■ Records provided:
-- Opening Marker --
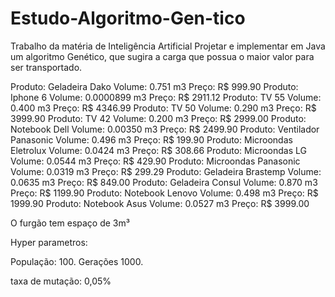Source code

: # Estudo-Algoritmo-Gen-tico
Trabalho da matéria de Inteligência Artificial
Projetar e implementar em Java um algoritmo Genético, que sugira a carga que possua o maior valor para ser transportado.

Produto:    Geladeira Dako    Volume:     0.751 m3    Preço:    R$ 999.90
Produto:    Iphone 6    Volume:     0.0000899 m3     Preço:    R$ 2911.12
Produto:    TV 55    Volume:     0.400 m3    Preço:    R$ 4346.99
Produto:    TV 50    Volume:     0.290 m3    Preço:    R$ 3999.90
Produto:    TV 42    Volume:     0.200 m3    Preço:    R$ 2999.00
Produto:    Notebook Dell    Volume:     0.00350 m3    Preço:    R$ 2499.90
Produto:    Ventilador Panasonic    Volume:     0.496 m3    Preço:    R$ 199.90
Produto:    Microondas Eletrolux    Volume:     0.0424 m3    Preço:    R$ 308.66
Produto:    Microondas LG    Volume:     0.0544 m3    Preço:     R$ 429.90
Produto:    Microondas Panasonic    Volume:     0.0319 m3    Preço:     R$ 299.29
Produto:    Geladeira Brastemp    Volume:     0.0635 m3    Preço:     R$ 849.00
Produto:    Geladeira Consul    Volume:     0.870 m3    Preço:     R$ 1199.90
Produto:    Notebook Lenovo    Volume:     0.498 m3    Preço:     R$ 1999.90
Produto:    Notebook Asus    Volume:     0.0527 m3    Preço:     R$ 3999.00

O furgão tem espaço de 3m³

Hyper parametros:

População: 100.
Gerações 1000.

taxa de mutação: 0,05%
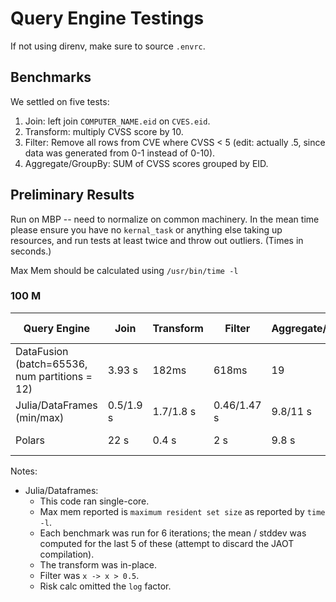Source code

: # Query Engine Testings

If not using direnv, make sure to source `.envrc`.

## Benchmarks

We settled on five tests:

1. Join: left join `COMPUTER_NAME.eid` on `CVES.eid`.
1. Transform: multiply CVSS score by 10.
1. Filter: Remove all rows from CVE where CVSS < 5 (edit: actually .5, since data was generated from 0-1 instead of 0-10).
1. Aggregate/GroupBy: SUM of CVSS scores grouped by EID.

## Preliminary Results

Run on MBP -- need to normalize on common machinery. In the mean time please
ensure you have no `kernal_task` or anything else taking up resources, and run
tests at least twice and throw out outliers. (Times in seconds.)

Max Mem should be calculated using `/usr/bin/time -l`

### 100 M

| Query Engine                                   | Join     | Transform  | Filter     | Aggregate/Groupby | Max Mem           | Rough CPU        |
| -----------------------------------------------| -------  | ---------- | --------   | ----------------- | ----------------- | ---------------- |
| DataFusion  (batch=65536, num partitions = 12) | 3.93 s   | 182ms      | 618ms      | 19                | 6.7 GB            | 700%             |
| Julia/DataFrames (min/max)                     | 0.5/1.9 s| 1.7/1.8 s  | 0.46/1.47 s| 9.8/11 s          | 0.95 GB           | 100%             |
| Polars                                         | 22 s     | 0.4 s      | 2 s        | 9.8 s             | 0.95 GB           | 700%             |


Notes:

- Julia/Dataframes:
  - This code ran single-core.
  - Max mem reported is `maximum resident set size` as reported by `time -l`.
  - Each benchmark was run for 6 iterations; the mean / stddev was computed for the last 5 of these
    (attempt to discard the JAOT compilation).
  - The transform was in-place.
  - Filter was `x -> x > 0.5`.
  - Risk calc omitted the `log` factor.
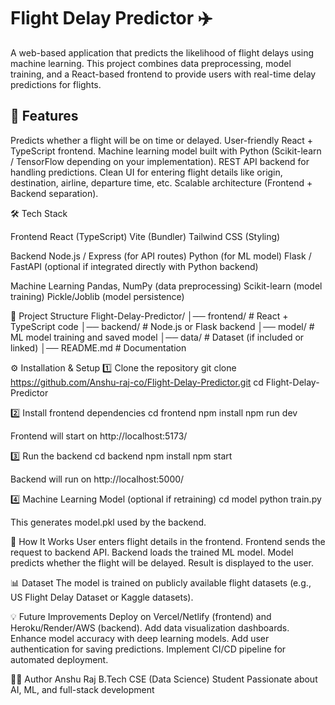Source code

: # Flight Delay Predictor ✈️
A web-based application that predicts the likelihood of flight delays using machine learning. This project combines data preprocessing, model training, and a React-based frontend to provide users with real-time delay predictions for flights.
## 🚀 Features

Predicts whether a flight will be on time or delayed.
User-friendly React + TypeScript frontend.
Machine learning model built with Python (Scikit-learn / TensorFlow depending on your implementation).
REST API backend for handling predictions.
Clean UI for entering flight details like origin, destination, airline, departure time, etc.
Scalable architecture (Frontend + Backend separation).

🛠️ Tech Stack

Frontend
React (TypeScript)
Vite (Bundler)
Tailwind CSS (Styling)

Backend
Node.js / Express (for API routes)
Python (for ML model)
Flask / FastAPI (optional if integrated directly with Python backend)

Machine Learning
Pandas, NumPy (data preprocessing)
Scikit-learn (model training)
Pickle/Joblib (model persistence)

📂 Project Structure
Flight-Delay-Predictor/
│── frontend/         # React + TypeScript code
│── backend/          # Node.js or Flask backend
│── model/            # ML model training and saved model
│── data/             # Dataset (if included or linked)
│── README.md         # Documentation

⚙️ Installation & Setup
1️⃣ Clone the repository
git clone https://github.com/Anshu-raj-co/Flight-Delay-Predictor.git
cd Flight-Delay-Predictor

2️⃣ Install frontend dependencies
cd frontend
npm install
npm run dev

Frontend will start on http://localhost:5173/

3️⃣ Run the backend
cd backend
npm install
npm start

Backend will run on http://localhost:5000/

4️⃣ Machine Learning Model (optional if retraining)
cd model
python train.py

This generates model.pkl used by the backend.

🎯 How It Works
User enters flight details in the frontend.
Frontend sends the request to backend API.
Backend loads the trained ML model.
Model predicts whether the flight will be delayed.
Result is displayed to the user.

📊 Dataset
The model is trained on publicly available flight datasets (e.g., US Flight Delay Dataset
 or Kaggle datasets).

💡 Future Improvements
Deploy on Vercel/Netlify (frontend) and Heroku/Render/AWS (backend).
Add data visualization dashboards.
Enhance model accuracy with deep learning models.
Add user authentication for saving predictions.
Implement CI/CD pipeline for automated deployment.

👨‍💻 Author
Anshu Raj
B.Tech CSE (Data Science) Student
Passionate about AI, ML, and full-stack development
-- Closing Marker --
■ Instructions to follow: Restate the data above word for word. Do not include the images.

■ Task output:
Source code

: # Estudo-Algoritmo-Gen-tico
Trabalho da matéria de Inteligência Artificial
Projetar e implementar em Java um algoritmo Genético, que sugira a carga que possua o maior valor para ser transportado.

Produto:    Geladeira Dako    Volume:     0.751 m3    Preço:    R$ 999.90
Produto:    Iphone 6    Volume:     0.0000899 m3     Preço:    R$ 2911.12
Produto:    TV 55    Volume:     0.400 m3    Preço:    R$ 4346.99
Produto:    TV 50    Volume:     0.290 m3    Preço:    R$ 3999.90
Produto:    TV 42    Volume:     0.200 m3    Preço:    R$ 2999.00
Produto:    Notebook Dell    Volume:     0.00350 m3    Preço:    R$ 2499.90
Produto:    Ventilador Panasonic    Volume:     0.496 m3    Preço:    R$ 199.90
Produto:    Microondas Eletrolux    Volume:     0.0424 m3    Preço:    R$ 308.66
Produto:    Microondas LG    Volume:     0.0544 m3    Preço:     R$ 429.90
Produto:    Microondas Panasonic    Volume:     0.0319 m3    Preço:     R$ 299.29
Produto:    Geladeira Brastemp    Volume:     0.0635 m3    Preço:     R$ 849.00
Produto:    Geladeira Consul    Volume:     0.870 m3    Preço:     R$ 1199.90
Produto:    Notebook Lenovo    Volume:     0.498 m3    Preço:     R$ 1999.90
Produto:    Notebook Asus    Volume:     0.0527 m3    Preço:     R$ 3999.00

O furgão tem espaço de 3m³

Hyper parametros:

População: 100.
Gerações 1000.

taxa de mutação: 0,05%
Source code

: # Query Engine Testings

If not using direnv, make sure to source `.envrc`.

## Benchmarks

We settled on five tests:

1. Join: left join `COMPUTER_NAME.eid` on `CVES.eid`.
1. Transform: multiply CVSS score by 10.
1. Filter: Remove all rows from CVE where CVSS < 5 (edit: actually .5, since data was generated from 0-1 instead of 0-10).
1. Aggregate/GroupBy: SUM of CVSS scores grouped by EID.

## Preliminary Results

Run on MBP -- need to normalize on common machinery. In the mean time please
ensure you have no `kernal_task` or anything else taking up resources, and run
tests at least twice and throw out outliers. (Times in seconds.)

Max Mem should be calculated using `/usr/bin/time -l`

### 100 M

| Query Engine                                   | Join     | Transform  | Filter     | Aggregate/Groupby | Max Mem           | Rough CPU        |
| -----------------------------------------------| -------  | ---------- | --------   | ----------------- | ----------------- | ---------------- |
| DataFusion  (batch=65536, num partitions = 12) | 3.93 s   | 182ms      | 618ms      | 19                | 6.7 GB            | 700%             |
| Julia/DataFrames (min/max)                     | 0.5/1.9 s| 1.7/1.8 s  | 0.46/1.47 s| 9.8/11 s          | 0.95 GB           | 100%             |
| Polars                                         | 22 s     | 0.4 s      | 2 s        | 9.8 s             | 0.95 GB           | 700%             |


Notes:

- Julia/Dataframes:
  - This code ran single-core.
  - Max mem reported is `maximum resident set size` as reported by `time -l`.
  - Each benchmark was run for 6 iterations; the mean / stddev was computed for the last 5 of these
    (attempt to discard the JAOT compilation).
  - The transform was in-place.
  - Filter was `x -> x > 0.5`.
  - Risk calc omitted the `log` factor.
Source code

: # Flight Delay Predictor ✈️
A web-based application that predicts the likelihood of flight delays using machine learning. This project combines data preprocessing, model training, and a React-based frontend to provide users with real-time delay predictions for flights.
## 🚀 Features

Predicts whether a flight will be on time or delayed.
User-friendly React + TypeScript frontend.
Machine learning model built with Python (Scikit-learn / TensorFlow depending on your implementation).
REST API backend for handling predictions.
Clean UI for entering flight details like origin, destination, airline, departure time, etc.
Scalable architecture (Frontend + Backend separation).

🛠️ Tech Stack

Frontend
React (TypeScript)
Vite (Bundler)
Tailwind CSS (Styling)

Backend
Node.js / Express (for API routes)
Python (for ML model)
Flask / FastAPI (optional if integrated directly with Python backend)

Machine Learning
Pandas, NumPy (data preprocessing)
Scikit-learn (model training)
Pickle/Joblib (model persistence)

📂 Project Structure
Flight-Delay-Predictor/
│── frontend/         # React + TypeScript code
│── backend/          # Node.js or Flask backend
│── model/            # ML model training and saved model
│── data/             # Dataset (if included or linked)
│── README.md         # Documentation

⚙️ Installation & Setup
1️⃣ Clone the repository
git clone https://github.com/Anshu-raj-co/Flight-Delay-Predictor.git
cd Flight-Delay-Predictor

2️⃣ Install frontend dependencies
cd frontend
npm install
npm run dev

Frontend will start on http://localhost:5173/

3️⃣ Run the backend
cd backend
npm install
npm start

Backend will run on http://localhost:5000/

4️⃣ Machine Learning Model (optional if retraining)
cd model
python train.py

This generates model.pkl used by the backend.

🎯 How It Works
User enters flight details in the frontend.
Frontend sends the request to backend API.
Backend loads the trained ML model.
Model predicts whether the flight will be delayed.
Result is displayed to the user.

📊 Dataset
The model is trained on publicly available flight datasets (e.g., US Flight Delay Dataset
 or Kaggle datasets).

💡 Future Improvements
Deploy on Vercel/Netlify (frontend) and Heroku/Render/AWS (backend).
Add data visualization dashboards.
Enhance model accuracy with deep learning models.
Add user authentication for saving predictions.
Implement CI/CD pipeline for automated deployment.

👨‍💻 Author
Anshu Raj
B.Tech CSE (Data Science) Student
Passionate about AI, ML, and full-stack development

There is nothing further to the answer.